CDU/CSU, FDP und Grüne versprechen zu viel
Nach Fichtners Ansicht versprechen die Regierungsparteien zu viel auf einmal. Alleine die Abschaffung des Solidaritätszuschlags, die konkret diskutiert wird, sei schon so teuer, dass nicht mehr viel für Steuererleichterungen übrig bleibe, sagt er. "Der Soli hat ein Aufkommen von etwa 15 Milliarden Euro." Pro Jahr, wohlgemerkt.
Für ausbleibende Investitionen hat Fichtner kein Verständnis. "Die Zinsen, die der Bund auf seine Schulden zahlt, sind so niedrig, dass er diese nicht auf Teufel komm raus herunterfahren müsste", kritisiert er den Drang nach Schuldentilgung.
"Bis zu 40 Milliarden Euro Überschüsse"
"Es gibt Geld im öffentlichen Haushalt, das ohne neue Schulden investiert werden könnte. Im Übrigen sind die Schulden bereits deutlich zurückgegangen, von 81 Prozent im Jahr 2010 auf 68 Prozent im letzten Jahr", erklärt er. Geld für Investitionen wäre also reichlich vorhanden. So liegen die Überschüsse in diesem Jahr laut Fichtner bei knapp 30 Milliarden Euro.
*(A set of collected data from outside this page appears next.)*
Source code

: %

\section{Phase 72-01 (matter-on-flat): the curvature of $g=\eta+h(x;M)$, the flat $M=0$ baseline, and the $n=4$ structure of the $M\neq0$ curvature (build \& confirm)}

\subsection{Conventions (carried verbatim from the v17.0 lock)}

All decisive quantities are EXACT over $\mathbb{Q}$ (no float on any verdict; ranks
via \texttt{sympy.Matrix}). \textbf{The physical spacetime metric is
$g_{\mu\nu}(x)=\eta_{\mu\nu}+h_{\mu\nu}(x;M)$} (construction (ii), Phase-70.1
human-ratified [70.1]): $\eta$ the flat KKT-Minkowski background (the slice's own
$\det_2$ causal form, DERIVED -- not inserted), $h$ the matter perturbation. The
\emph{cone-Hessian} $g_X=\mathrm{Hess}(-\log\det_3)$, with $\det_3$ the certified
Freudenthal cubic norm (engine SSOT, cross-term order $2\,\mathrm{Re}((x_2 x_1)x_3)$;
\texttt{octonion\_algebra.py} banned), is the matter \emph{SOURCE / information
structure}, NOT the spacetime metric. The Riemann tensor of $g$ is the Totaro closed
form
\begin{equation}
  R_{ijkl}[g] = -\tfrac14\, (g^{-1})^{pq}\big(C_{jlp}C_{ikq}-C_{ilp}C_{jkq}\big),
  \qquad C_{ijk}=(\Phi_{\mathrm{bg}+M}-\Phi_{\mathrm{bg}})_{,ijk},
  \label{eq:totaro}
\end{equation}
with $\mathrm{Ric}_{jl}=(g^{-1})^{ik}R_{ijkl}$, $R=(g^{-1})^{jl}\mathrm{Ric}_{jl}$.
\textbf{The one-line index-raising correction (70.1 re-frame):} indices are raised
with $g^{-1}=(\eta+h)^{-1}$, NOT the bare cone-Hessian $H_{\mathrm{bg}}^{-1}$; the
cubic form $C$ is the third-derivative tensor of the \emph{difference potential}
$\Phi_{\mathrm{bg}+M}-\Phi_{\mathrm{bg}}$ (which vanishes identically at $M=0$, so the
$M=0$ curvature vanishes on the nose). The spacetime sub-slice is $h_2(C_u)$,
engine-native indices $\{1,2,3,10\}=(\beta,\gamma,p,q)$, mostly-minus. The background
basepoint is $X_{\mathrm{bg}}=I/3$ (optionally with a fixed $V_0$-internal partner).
Und: Schätzungen zufolge sollen sie weiter steigen. "35 bis 40 Milliarden Euro pro Jahr sind vorstellbar", glaubt Fichtner und warnt: Derzeit sei das Wirtschaftswachstum robust, die Steuereinnahmen hoch, die Ausgaben für Arbeitslosigkeit seien zurückgegangen. "Gehen diese günstigen Einflüsse verloren und wird gleichzeitig an der Schwarzen Null festgehalten, könnte es richtig weh tun."
Schwarze Null birgt Risiken
Die Schwarze Null ist also nicht unumstritten. Kritiker sehen vielmehr langfristige Risiken. "Unsere Ausgaben für die Rente werden massiv steigen. Die Vorsorge für das Alter wird auf einen immer kleineren Teil an jungen Leuten abgeladen", kritisiert Fichtner. "Hier bräuchte es klare Prioritäten, dass die Sozialausgaben im Rahmen gehalten und dass Luxusprojekte wie die Rente mit 63 oder die Mütterrente ausgeschlossen werden." Hier könne gespart werden, so Fichtner, und eben nicht an dringend benötigten Investitionen.